**Required action:** Copy out each line of the data holding "powerbi".
_ _ _ _
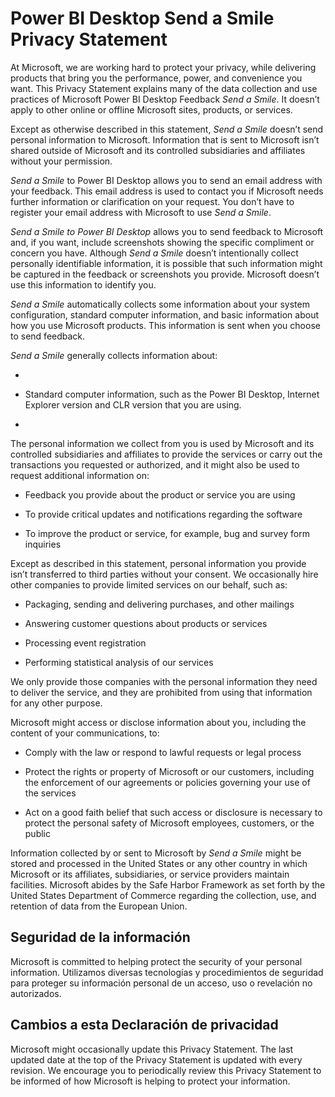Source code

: <properties
   pageTitle="Power BI Desktop Send a Smile Privacy Statement"
   description="Power BI Desktop Send a Smile Privacy Statement"
   services="powerbi"
   documentationCenter=""
   authors="davidiseminger"
   manager="mblythe"
   backup=""
   editor=""
   tags=""
   qualityFocus="no"
   qualityDate=""/>

<tags
   ms.service="powerbi"
   ms.devlang="NA"
   ms.topic="article"
   ms.tgt_pltfrm="NA"
   ms.workload="powerbi"
   ms.date="09/29/2016"
   ms.author="davidi"/>
# Power BI Desktop Send a Smile Privacy Statement

At Microsoft, we are working hard to protect your privacy, while delivering products that bring you the performance, power, and convenience you want. This Privacy Statement explains many of the data collection and use practices of Microsoft Power BI Desktop Feedback <bpt id="p1">*</bpt>Send a Smile<ept id="p1">*</ept>. It doesn’t apply to other online or offline Microsoft sites, products, or services.

Except as otherwise described in this statement, <bpt id="p1">*</bpt>Send a Smile<ept id="p1">*</ept> doesn’t send personal information to Microsoft. Information that is sent to Microsoft isn’t shared outside of Microsoft and its controlled subsidiaries and affiliates without your permission.

<bpt id="p1">*</bpt>Send a Smile<ept id="p1">*</ept> to Power BI Desktop allows you to send an email address with your feedback. This email address is used to contact you if Microsoft needs further information or clarification on your request. You don’t have to register your email address with Microsoft to use <bpt id="p1">*</bpt>Send a Smile<ept id="p1">*</ept>.

<bpt id="p1">*</bpt>Send a Smile to Power BI Desktop<ept id="p1">*</ept> allows you to send feedback to Microsoft and, if you want, include screenshots showing the specific compliment or concern you have. Although <bpt id="p1">*</bpt>Send a Smile<ept id="p1">*</ept> doesn’t intentionally collect personally identifiable information, it is possible that such information might be captured in the feedback or screenshots you provide. Microsoft doesn’t use this information to identify you.

<bpt id="p1">*</bpt>Send a Smile<ept id="p1">*</ept> automatically collects some information about your system configuration, standard computer information, and basic information about how you use Microsoft products. This information is sent when you choose to send feedback.

<bpt id="p1">*</bpt>Send a Smile<ept id="p1">*</ept> generally collects information about:

-    

-   Standard computer information, such as the Power BI Desktop, Internet Explorer version and CLR version that you are using.

-    

The personal information we collect from you is used by Microsoft and its controlled subsidiaries and affiliates to provide the services or carry out the transactions you requested or authorized, and it might also be used to request additional information on:

-   Feedback you provide about the product or service you are using

-   To provide critical updates and notifications regarding the software

-   To improve the product or service, for example, bug and survey form inquiries

Except as described in this statement, personal information you provide isn’t transferred to third parties without your consent. We occasionally hire other companies to provide limited services on our behalf, such as:

-   Packaging, sending and delivering purchases, and other mailings

-   Answering customer questions about products or services

-   Processing event registration

-   Performing statistical analysis of our services

We only provide those companies with the personal information they need to deliver the service, and they are prohibited from using that information for any other purpose.

Microsoft might access or disclose information about you, including the content of your communications, to:

-   Comply with the law or respond to lawful requests or legal process

-   Protect the rights or property of Microsoft or our customers, including the enforcement of our agreements or policies governing your use of the services

-   Act on a good faith belief that such access or disclosure is necessary to protect the personal safety of Microsoft employees, customers, or the public

Information collected by or sent to Microsoft by <bpt id="p1">*</bpt>Send a Smile<ept id="p1">*</ept> might be stored and processed in the United States or any other country in which Microsoft or its affiliates, subsidiaries, or service providers maintain facilities. Microsoft abides by the Safe Harbor Framework as set forth by the United States Department of Commerce regarding the collection, use, and retention of data from the European Union.

## Seguridad de la información

Microsoft is committed to helping protect the security of your personal information. Utilizamos diversas tecnologías y procedimientos de seguridad para proteger su información personal de un acceso, uso o revelación no autorizados.

## Cambios a esta Declaración de privacidad

Microsoft might occasionally update this Privacy Statement. The last updated date at the top of the Privacy Statement is updated with every revision. We encourage you to periodically review this Privacy Statement to be informed of how Microsoft is helping to protect your information.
_ _ _ _
**Completed exercise:**
   services="powerbi"
   ms.service="powerbi"
   ms.workload="powerbi"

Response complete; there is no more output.